(Collected data)

=======

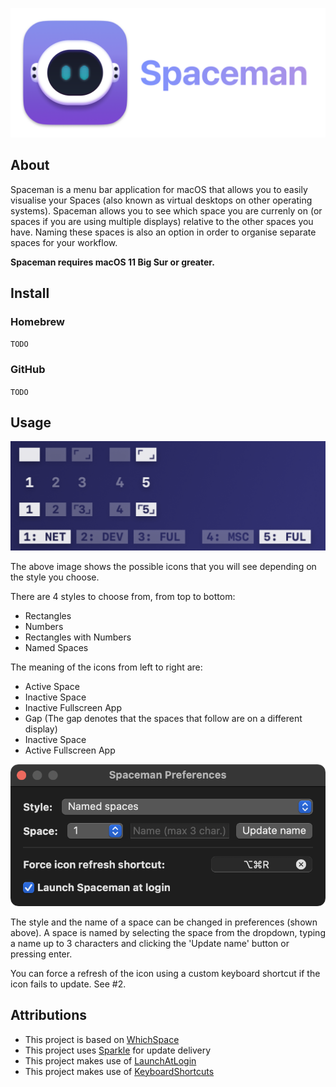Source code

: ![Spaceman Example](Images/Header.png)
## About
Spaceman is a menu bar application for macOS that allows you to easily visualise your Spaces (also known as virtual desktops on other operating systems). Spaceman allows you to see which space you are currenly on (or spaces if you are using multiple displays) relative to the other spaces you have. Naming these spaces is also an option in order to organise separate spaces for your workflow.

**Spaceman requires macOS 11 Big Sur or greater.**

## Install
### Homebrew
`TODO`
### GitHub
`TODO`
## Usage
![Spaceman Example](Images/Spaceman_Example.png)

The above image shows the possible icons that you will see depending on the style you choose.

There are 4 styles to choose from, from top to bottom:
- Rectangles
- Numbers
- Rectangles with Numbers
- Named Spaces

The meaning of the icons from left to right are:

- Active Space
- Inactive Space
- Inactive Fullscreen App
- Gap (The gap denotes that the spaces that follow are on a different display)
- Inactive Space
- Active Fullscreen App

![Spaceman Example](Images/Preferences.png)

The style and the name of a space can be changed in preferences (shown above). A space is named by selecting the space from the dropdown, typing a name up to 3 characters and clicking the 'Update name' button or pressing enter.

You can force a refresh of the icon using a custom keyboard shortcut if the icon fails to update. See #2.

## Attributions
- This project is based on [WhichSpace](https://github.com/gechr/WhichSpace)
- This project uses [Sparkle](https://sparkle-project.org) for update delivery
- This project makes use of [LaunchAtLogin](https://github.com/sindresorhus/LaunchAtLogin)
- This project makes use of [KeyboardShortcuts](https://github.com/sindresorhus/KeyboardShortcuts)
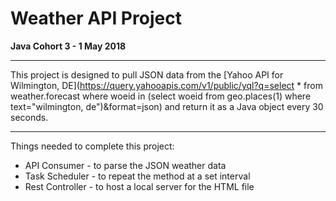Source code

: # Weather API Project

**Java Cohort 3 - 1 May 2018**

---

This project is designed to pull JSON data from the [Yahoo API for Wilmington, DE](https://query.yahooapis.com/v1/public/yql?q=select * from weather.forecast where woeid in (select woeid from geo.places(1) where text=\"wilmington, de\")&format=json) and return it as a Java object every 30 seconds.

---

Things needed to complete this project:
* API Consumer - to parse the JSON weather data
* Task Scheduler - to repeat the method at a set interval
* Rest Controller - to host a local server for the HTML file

=======

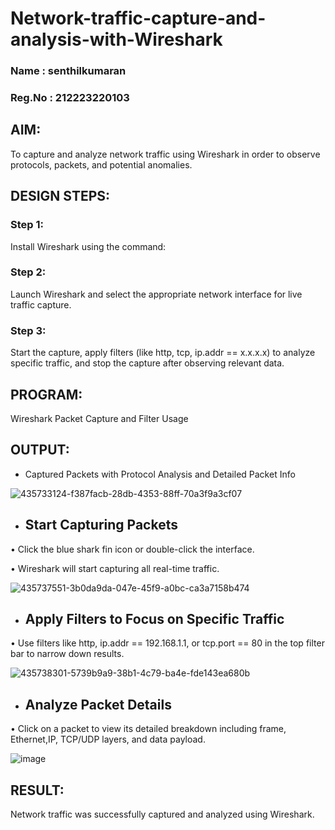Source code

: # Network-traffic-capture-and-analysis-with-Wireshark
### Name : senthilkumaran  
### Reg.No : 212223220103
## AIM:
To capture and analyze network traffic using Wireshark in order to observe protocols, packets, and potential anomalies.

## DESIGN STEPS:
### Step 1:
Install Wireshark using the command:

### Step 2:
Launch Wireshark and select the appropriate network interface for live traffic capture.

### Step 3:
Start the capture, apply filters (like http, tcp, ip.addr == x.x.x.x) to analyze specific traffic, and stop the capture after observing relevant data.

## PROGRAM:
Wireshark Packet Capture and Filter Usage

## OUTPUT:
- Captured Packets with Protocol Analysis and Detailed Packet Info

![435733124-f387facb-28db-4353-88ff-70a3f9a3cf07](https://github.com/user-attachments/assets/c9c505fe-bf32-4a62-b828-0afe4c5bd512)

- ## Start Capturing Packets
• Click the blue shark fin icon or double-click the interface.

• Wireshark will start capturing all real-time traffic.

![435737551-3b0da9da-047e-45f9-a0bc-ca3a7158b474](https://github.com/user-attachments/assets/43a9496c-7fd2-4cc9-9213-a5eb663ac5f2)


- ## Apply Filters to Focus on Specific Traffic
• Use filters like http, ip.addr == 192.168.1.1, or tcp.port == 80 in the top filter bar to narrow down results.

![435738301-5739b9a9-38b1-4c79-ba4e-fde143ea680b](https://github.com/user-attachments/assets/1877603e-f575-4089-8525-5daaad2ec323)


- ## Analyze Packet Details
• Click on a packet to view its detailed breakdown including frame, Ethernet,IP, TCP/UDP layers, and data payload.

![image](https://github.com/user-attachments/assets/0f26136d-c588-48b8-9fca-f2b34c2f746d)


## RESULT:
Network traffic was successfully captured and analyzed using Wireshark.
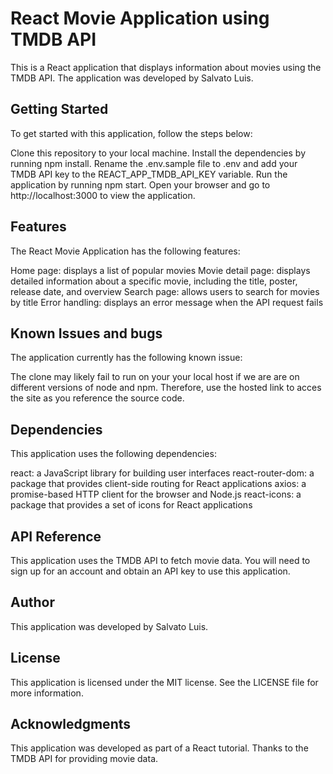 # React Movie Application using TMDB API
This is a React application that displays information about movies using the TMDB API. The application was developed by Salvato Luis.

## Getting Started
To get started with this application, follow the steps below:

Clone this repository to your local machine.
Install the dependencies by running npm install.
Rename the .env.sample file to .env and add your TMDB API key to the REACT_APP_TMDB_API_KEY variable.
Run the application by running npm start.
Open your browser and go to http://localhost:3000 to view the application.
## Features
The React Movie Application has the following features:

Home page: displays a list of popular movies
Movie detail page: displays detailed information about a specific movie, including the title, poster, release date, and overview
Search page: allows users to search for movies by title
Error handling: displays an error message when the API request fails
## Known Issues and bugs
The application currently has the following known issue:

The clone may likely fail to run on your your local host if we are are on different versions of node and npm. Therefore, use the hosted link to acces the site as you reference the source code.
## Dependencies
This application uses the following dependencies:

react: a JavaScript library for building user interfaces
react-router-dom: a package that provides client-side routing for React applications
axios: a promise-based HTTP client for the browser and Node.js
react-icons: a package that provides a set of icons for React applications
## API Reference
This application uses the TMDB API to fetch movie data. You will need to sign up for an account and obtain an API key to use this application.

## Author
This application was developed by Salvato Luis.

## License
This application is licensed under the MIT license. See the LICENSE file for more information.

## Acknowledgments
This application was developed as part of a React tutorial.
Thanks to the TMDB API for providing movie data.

=======

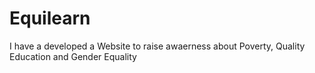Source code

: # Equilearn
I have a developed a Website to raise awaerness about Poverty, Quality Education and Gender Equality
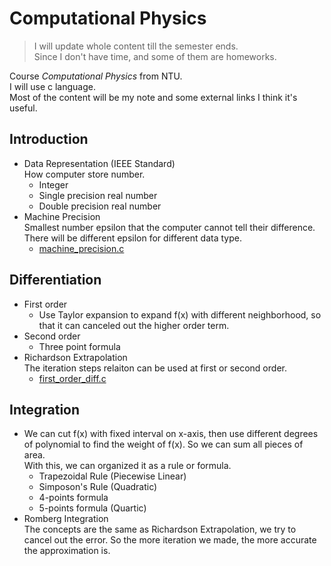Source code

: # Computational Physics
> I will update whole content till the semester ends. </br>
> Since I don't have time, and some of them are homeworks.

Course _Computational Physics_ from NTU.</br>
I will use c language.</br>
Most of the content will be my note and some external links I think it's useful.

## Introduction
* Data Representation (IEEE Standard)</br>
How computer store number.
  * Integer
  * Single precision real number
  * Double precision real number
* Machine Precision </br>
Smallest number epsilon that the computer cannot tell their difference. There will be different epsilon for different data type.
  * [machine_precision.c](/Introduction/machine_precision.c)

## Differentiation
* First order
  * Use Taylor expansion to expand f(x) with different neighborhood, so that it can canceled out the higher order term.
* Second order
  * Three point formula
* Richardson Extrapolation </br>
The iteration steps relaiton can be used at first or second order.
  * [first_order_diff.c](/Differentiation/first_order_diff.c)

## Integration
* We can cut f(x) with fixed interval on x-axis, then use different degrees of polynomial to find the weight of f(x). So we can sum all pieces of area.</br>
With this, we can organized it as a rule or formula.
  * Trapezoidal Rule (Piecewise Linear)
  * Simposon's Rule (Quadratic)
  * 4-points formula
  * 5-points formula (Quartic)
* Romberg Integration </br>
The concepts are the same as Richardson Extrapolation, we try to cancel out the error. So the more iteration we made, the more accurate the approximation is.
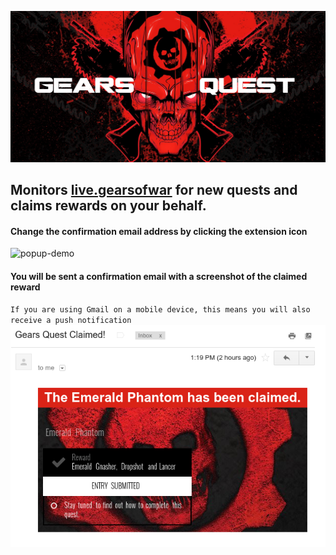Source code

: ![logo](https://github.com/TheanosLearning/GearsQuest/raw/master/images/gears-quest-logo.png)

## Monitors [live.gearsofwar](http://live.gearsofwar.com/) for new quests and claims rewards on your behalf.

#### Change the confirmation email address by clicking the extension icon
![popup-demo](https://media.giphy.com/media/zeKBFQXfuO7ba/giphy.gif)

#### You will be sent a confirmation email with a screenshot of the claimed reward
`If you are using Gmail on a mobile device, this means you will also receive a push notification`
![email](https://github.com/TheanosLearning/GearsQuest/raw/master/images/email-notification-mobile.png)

=======

- What to produce -
Lines that hold "sindresorhus" are the ones to copy, so pick each out from the data.

- Solution for this exercise -
- This project makes use of [LaunchAtLogin](https://github.com/sindresorhus/LaunchAtLogin)
- This project makes use of [KeyboardShortcuts](https://github.com/sindresorhus/KeyboardShortcuts)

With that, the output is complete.